Input for this task:
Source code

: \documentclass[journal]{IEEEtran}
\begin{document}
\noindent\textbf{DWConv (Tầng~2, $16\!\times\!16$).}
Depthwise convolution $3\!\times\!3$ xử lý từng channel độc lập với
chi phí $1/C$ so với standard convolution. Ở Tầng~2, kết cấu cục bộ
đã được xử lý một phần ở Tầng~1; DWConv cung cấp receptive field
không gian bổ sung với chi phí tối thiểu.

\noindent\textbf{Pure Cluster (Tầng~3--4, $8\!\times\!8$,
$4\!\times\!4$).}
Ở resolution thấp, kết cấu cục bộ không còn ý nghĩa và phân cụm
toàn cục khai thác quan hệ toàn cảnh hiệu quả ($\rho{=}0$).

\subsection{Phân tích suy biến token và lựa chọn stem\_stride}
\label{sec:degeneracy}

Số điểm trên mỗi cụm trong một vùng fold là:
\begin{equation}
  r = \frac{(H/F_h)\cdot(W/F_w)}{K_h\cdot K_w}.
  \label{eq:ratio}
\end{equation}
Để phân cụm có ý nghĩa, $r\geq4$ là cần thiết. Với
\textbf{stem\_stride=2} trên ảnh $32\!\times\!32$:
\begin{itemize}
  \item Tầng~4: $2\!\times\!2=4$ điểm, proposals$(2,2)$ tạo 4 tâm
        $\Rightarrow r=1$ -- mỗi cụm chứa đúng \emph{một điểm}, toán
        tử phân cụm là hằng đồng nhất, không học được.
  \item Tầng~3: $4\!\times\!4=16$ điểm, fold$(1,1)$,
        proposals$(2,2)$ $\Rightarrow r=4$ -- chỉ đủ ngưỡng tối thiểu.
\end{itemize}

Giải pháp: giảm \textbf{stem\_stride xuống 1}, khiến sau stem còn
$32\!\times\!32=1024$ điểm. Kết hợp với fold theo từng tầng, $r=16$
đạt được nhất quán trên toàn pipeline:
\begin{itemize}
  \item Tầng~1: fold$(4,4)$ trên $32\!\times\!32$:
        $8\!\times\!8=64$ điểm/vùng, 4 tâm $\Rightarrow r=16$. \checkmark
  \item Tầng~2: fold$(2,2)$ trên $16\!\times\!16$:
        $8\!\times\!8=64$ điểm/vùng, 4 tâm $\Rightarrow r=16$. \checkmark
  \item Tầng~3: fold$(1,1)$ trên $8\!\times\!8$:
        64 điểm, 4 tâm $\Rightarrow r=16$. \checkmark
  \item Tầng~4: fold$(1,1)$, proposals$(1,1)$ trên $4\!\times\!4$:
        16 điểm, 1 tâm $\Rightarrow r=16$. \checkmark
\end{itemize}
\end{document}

Exercise description: Copy exactly the line that contains "proposals$(2,2)$ $\Rightarrow r=4$" and every line after it, up to and including the last line of the records.

Result below:
        proposals$(2,2)$ $\Rightarrow r=4$ -- chỉ đủ ngưỡng tối thiểu.
\end{itemize}

Giải pháp: giảm \textbf{stem\_stride xuống 1}, khiến sau stem còn
$32\!\times\!32=1024$ điểm. Kết hợp với fold theo từng tầng, $r=16$
đạt được nhất quán trên toàn pipeline:
\begin{itemize}
  \item Tầng~1: fold$(4,4)$ trên $32\!\times\!32$:
        $8\!\times\!8=64$ điểm/vùng, 4 tâm $\Rightarrow r=16$. \checkmark
  \item Tầng~2: fold$(2,2)$ trên $16\!\times\!16$:
        $8\!\times\!8=64$ điểm/vùng, 4 tâm $\Rightarrow r=16$. \checkmark
  \item Tầng~3: fold$(1,1)$ trên $8\!\times\!8$:
        64 điểm, 4 tâm $\Rightarrow r=16$. \checkmark
  \item Tầng~4: fold$(1,1)$, proposals$(1,1)$ trên $4\!\times\!4$:
        16 điểm, 1 tâm $\Rightarrow r=16$. \checkmark
\end{itemize}
\end{document}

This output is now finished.